I'm going to add a 'dry run switch' to the pump, but that only cuts the pump off when it gets hot. I would rather it not come to that point if it can be avoided. 

I've thought about some float switches, but most seem to only 'turn on' when the water level is high and then 'turn off' when it is low. Either way, this doesn't seem to be what I'm needing in this situation. 

I would think there would be some type of a water level sensor that would work better in this situation. One sensor mounted toward the top of the tank, which would 'turn on' when the water level is near full. 
And then another level sensor located near the bottom of the tank that would 'turn on' when the water level drops below the sensor. 

Another problem is, that it would be difficult to access the inside of these tanks.
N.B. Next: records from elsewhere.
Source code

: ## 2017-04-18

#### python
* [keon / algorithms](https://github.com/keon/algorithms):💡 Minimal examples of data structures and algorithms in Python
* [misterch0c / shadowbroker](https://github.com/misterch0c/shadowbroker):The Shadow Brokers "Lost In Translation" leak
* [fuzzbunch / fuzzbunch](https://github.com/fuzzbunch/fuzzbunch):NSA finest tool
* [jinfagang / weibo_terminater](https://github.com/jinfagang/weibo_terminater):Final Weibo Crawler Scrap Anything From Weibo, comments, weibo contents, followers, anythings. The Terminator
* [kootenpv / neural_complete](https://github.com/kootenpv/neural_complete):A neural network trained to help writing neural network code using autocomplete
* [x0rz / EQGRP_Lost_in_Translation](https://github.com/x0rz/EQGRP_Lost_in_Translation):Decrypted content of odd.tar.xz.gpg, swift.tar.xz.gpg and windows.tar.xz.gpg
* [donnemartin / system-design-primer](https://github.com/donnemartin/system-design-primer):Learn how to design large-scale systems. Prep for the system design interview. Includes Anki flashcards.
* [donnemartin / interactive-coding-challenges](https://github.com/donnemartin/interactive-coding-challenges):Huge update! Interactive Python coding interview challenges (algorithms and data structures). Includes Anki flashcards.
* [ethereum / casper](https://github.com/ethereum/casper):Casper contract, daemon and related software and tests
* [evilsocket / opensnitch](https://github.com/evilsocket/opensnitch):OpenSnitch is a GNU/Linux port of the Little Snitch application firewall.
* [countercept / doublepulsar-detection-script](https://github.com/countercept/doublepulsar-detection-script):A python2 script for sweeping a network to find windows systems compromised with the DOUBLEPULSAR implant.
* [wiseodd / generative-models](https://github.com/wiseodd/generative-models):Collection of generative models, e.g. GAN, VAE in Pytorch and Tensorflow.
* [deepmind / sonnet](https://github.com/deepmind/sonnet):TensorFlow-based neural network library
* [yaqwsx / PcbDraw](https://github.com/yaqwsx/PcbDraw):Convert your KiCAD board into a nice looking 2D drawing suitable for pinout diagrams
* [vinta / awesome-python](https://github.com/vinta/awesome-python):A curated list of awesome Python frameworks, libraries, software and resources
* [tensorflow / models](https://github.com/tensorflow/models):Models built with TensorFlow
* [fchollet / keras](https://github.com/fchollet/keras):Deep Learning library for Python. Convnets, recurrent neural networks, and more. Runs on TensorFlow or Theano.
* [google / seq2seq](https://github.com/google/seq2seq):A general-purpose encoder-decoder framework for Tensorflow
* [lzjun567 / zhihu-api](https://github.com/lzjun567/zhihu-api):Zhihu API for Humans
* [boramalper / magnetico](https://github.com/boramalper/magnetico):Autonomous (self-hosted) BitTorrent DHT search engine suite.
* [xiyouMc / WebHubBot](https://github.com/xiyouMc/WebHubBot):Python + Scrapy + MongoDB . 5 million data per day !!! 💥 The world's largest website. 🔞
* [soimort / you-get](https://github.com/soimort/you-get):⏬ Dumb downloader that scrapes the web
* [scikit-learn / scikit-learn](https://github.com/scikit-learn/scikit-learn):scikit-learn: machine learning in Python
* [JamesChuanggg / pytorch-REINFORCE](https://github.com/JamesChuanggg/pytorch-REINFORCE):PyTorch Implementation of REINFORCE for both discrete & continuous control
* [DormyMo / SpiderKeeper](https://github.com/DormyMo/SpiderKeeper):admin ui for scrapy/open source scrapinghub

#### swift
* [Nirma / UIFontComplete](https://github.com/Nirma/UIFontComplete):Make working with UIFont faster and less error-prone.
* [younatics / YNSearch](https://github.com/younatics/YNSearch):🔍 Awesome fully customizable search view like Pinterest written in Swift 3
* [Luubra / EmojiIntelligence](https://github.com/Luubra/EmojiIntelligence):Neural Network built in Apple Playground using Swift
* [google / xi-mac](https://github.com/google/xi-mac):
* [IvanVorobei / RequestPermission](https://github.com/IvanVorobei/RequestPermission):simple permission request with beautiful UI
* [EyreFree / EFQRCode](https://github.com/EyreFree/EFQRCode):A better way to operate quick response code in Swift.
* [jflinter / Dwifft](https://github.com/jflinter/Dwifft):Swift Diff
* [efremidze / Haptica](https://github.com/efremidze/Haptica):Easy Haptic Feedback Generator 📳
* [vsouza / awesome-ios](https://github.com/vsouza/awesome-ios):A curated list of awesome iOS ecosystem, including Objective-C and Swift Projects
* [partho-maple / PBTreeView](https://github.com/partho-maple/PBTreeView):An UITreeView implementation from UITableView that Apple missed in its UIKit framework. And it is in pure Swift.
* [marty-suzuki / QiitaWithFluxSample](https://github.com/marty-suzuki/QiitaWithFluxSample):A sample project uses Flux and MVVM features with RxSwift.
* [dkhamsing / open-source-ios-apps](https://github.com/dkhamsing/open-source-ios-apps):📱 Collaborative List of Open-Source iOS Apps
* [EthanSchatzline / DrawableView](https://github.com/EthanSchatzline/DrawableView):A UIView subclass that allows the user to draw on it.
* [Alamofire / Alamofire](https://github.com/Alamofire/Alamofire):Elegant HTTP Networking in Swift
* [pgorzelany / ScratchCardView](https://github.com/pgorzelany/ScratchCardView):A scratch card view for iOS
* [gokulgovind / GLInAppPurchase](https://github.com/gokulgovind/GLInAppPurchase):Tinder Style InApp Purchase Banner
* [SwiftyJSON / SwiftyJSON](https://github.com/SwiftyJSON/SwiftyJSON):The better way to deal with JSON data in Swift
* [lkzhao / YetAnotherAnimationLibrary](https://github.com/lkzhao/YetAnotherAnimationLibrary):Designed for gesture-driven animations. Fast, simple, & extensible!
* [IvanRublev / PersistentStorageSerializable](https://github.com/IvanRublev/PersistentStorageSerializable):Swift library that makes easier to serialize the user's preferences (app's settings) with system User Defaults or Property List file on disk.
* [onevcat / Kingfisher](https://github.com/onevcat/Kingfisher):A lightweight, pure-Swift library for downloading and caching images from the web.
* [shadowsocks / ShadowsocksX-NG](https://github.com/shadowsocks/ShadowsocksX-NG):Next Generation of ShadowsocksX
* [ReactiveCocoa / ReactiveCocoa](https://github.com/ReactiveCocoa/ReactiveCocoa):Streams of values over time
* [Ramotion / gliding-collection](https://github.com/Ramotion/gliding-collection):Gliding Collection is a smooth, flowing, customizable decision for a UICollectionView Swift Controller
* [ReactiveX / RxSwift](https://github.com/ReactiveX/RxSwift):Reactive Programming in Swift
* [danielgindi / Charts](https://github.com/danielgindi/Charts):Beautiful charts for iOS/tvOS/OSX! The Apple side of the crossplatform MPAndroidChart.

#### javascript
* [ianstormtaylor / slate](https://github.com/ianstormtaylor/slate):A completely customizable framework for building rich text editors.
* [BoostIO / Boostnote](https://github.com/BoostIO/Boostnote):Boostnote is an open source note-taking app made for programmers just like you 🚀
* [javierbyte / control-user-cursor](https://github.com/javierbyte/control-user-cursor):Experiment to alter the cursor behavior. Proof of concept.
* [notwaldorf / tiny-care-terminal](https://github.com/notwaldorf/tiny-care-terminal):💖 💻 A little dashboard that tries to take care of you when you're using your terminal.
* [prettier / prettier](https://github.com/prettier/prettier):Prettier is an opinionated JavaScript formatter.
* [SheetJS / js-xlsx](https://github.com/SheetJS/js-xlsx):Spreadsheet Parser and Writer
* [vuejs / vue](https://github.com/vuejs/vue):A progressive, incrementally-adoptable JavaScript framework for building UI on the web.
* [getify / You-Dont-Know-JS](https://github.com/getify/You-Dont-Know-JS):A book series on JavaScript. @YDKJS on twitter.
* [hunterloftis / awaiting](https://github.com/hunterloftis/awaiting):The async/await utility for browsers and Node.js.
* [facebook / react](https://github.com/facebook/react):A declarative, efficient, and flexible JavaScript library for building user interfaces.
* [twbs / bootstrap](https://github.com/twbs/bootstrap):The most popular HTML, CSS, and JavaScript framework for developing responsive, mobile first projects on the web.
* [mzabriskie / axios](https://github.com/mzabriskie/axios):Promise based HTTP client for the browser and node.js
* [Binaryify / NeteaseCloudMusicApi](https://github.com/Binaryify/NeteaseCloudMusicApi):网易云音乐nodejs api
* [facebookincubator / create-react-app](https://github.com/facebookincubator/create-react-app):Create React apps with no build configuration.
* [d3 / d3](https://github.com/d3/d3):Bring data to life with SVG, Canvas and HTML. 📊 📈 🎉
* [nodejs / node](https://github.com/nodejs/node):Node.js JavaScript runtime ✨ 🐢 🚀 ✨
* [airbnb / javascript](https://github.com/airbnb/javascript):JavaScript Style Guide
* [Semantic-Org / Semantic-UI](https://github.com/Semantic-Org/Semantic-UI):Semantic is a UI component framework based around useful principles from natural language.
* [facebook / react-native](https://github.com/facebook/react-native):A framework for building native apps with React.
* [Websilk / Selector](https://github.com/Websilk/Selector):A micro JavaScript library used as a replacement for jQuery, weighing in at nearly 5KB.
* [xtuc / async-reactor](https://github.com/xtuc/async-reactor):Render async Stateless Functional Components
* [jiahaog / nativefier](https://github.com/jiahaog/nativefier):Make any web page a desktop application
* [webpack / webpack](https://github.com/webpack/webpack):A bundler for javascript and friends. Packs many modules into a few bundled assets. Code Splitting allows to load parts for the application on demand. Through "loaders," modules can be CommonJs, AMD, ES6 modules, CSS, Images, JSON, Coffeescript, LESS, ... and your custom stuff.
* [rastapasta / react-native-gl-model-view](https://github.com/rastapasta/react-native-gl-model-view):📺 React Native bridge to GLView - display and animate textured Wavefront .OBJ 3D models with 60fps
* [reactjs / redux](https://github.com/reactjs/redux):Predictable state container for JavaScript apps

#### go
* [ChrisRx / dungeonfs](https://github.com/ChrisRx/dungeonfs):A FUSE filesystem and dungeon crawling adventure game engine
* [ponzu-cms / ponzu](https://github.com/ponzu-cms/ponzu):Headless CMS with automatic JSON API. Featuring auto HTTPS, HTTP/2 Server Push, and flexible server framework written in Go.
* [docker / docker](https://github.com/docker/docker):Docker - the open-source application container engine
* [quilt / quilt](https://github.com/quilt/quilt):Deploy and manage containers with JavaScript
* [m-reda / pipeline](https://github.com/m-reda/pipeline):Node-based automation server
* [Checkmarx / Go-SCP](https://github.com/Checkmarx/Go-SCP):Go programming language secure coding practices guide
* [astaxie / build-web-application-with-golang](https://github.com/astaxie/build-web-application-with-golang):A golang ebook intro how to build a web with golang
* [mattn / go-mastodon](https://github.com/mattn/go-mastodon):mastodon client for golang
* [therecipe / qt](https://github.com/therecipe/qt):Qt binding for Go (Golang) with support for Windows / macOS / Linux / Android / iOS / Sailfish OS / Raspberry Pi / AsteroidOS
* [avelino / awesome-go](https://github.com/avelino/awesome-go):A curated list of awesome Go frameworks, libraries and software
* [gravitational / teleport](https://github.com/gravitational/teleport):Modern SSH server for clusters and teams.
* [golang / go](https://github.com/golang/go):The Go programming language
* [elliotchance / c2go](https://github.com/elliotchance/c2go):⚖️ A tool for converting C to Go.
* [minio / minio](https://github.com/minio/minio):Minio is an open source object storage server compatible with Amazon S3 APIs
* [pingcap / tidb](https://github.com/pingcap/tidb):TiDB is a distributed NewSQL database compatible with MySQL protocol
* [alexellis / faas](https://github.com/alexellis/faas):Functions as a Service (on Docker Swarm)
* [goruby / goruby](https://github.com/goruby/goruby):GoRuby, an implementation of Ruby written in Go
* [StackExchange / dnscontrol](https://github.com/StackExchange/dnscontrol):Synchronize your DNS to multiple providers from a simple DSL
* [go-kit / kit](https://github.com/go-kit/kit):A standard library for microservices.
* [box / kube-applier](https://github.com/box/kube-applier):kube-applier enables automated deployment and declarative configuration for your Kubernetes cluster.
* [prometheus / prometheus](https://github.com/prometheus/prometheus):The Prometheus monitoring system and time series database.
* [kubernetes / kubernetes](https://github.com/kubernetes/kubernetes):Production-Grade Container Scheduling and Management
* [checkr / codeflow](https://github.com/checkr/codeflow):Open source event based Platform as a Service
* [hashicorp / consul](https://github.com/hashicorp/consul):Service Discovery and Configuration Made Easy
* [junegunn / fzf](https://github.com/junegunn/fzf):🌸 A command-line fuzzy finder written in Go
I know some sensors work from the outside of a tank, but I haven't really found either at the present time. 

I know some of you use water storage tanks, does anyone have a similar setup and know of a solution??
*
Any Help is Greatly Appreciated!
~Thanks*
Warren


----------



## wy_white_wolf (Oct 14, 2004)

Why not get a float switch that'll turn the pump on/off for you instead of an alarm?

WWW


----------



## Fire-Man (Apr 30, 2005)

warreng5995 said:


> Hey All, if this is in the wrong forum, sorry... please feel free to move thread. I thought about posting it in Hydroponics / Aquaponics forum as that has to do more with water... but this is also electrical.... Need a "Alternative Water" forum.
> 
> Anyway, We have two 250 gallon water "tote style" food grade storage tanks, which are filled by our well pump setup on a manual switch. When we see the tanks get low, we flip the heavy duty switch, and it turns on our well pump which fills the tanks.
> 
> ...


There is 1000's of float switches on e-bay. You could hook a float waterer to your fill hose so when the tank gets full it will stop the water flow if your pump has a pressure switch to cut it off and you can install a water over flow to the outside so you do not flood the building which would be a good idea no matter what you do. As far as what you want 2 micro switches, 2 relays a power source and a float set-up so when it gets filled or needs water the float trip wire will close the micro switches which will close the relays that will activate your alarm.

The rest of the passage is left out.